_WORK INSTRUCTION_
The following data has a line with "wc['tkl_per_90'] = np.round(wc['tkls'] /" and a line with "with one row". Write out exactly those lines and all the lines between them.

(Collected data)
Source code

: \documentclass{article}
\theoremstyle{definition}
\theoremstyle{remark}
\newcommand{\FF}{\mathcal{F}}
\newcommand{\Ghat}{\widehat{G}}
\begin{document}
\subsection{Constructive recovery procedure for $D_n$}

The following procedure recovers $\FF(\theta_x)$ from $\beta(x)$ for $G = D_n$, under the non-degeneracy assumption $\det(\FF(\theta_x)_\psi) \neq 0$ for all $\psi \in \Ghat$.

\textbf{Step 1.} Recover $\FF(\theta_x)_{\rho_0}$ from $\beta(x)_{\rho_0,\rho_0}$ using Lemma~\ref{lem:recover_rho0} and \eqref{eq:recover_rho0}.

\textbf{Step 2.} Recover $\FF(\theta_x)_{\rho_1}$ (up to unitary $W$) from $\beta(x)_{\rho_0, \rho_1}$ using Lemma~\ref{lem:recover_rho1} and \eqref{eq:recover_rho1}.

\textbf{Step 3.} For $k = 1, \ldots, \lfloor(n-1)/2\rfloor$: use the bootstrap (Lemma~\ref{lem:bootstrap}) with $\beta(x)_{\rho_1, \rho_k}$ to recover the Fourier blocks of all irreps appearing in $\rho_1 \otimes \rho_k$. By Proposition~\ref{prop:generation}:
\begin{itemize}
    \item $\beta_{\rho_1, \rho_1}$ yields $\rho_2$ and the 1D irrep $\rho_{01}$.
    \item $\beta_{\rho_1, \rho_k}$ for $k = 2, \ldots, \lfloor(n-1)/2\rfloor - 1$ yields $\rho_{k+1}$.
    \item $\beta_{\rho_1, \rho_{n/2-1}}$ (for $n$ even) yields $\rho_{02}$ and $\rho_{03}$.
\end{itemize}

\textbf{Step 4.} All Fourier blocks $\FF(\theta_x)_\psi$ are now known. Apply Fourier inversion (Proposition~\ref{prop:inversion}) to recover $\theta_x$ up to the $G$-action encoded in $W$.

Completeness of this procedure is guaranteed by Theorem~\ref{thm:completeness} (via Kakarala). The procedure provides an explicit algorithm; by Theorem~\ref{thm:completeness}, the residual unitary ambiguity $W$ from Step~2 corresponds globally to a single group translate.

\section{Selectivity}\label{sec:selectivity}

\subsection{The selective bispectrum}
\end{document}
---
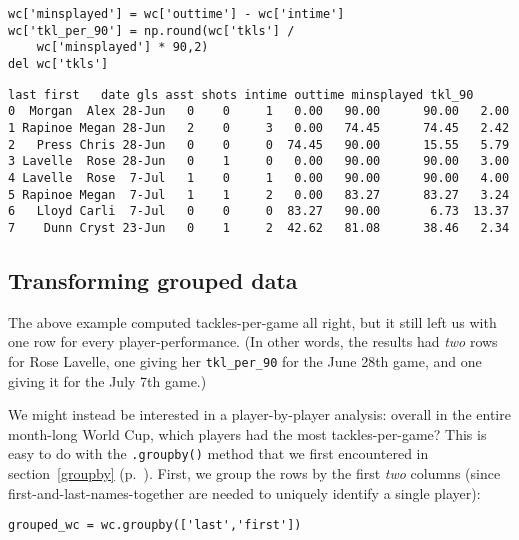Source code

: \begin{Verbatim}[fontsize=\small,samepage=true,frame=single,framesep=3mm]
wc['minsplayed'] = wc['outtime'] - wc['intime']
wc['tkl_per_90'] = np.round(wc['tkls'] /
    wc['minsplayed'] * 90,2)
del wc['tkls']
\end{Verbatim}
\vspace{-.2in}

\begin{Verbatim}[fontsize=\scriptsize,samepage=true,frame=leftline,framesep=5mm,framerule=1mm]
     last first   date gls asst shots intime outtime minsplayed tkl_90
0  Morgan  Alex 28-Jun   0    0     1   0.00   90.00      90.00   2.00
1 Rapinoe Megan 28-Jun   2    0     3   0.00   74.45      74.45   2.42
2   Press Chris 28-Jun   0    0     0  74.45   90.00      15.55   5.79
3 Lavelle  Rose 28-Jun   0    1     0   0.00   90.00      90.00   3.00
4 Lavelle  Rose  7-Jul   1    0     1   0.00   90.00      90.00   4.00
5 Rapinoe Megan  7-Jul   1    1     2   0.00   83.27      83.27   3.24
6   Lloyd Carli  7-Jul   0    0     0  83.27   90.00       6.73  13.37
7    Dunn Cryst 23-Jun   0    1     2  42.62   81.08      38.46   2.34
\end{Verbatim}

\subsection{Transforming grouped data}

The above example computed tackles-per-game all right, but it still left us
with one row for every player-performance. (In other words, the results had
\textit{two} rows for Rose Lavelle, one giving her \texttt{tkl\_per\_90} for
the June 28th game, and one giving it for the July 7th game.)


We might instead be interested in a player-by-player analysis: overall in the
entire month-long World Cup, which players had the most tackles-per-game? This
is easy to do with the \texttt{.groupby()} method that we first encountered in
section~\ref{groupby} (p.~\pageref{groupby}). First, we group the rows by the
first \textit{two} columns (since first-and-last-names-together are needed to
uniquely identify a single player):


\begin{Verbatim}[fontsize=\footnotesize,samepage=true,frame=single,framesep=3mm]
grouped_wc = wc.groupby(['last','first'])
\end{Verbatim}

_PROBLEM SOLUTION_
wc['tkl_per_90'] = np.round(wc['tkls'] /
    wc['minsplayed'] * 90,2)
del wc['tkls']
\end{Verbatim}
\vspace{-.2in}

\begin{Verbatim}[fontsize=\scriptsize,samepage=true,frame=leftline,framesep=5mm,framerule=1mm]
     last first   date gls asst shots intime outtime minsplayed tkl_90
0  Morgan  Alex 28-Jun   0    0     1   0.00   90.00      90.00   2.00
1 Rapinoe Megan 28-Jun   2    0     3   0.00   74.45      74.45   2.42
2   Press Chris 28-Jun   0    0     0  74.45   90.00      15.55   5.79
3 Lavelle  Rose 28-Jun   0    1     0   0.00   90.00      90.00   3.00
4 Lavelle  Rose  7-Jul   1    0     1   0.00   90.00      90.00   4.00
5 Rapinoe Megan  7-Jul   1    1     2   0.00   83.27      83.27   3.24
6   Lloyd Carli  7-Jul   0    0     0  83.27   90.00       6.73  13.37
7    Dunn Cryst 23-Jun   0    1     2  42.62   81.08      38.46   2.34
\end{Verbatim}

\subsection{Transforming grouped data}

The above example computed tackles-per-game all right, but it still left us
with one row for every player-performance. (In other words, the results had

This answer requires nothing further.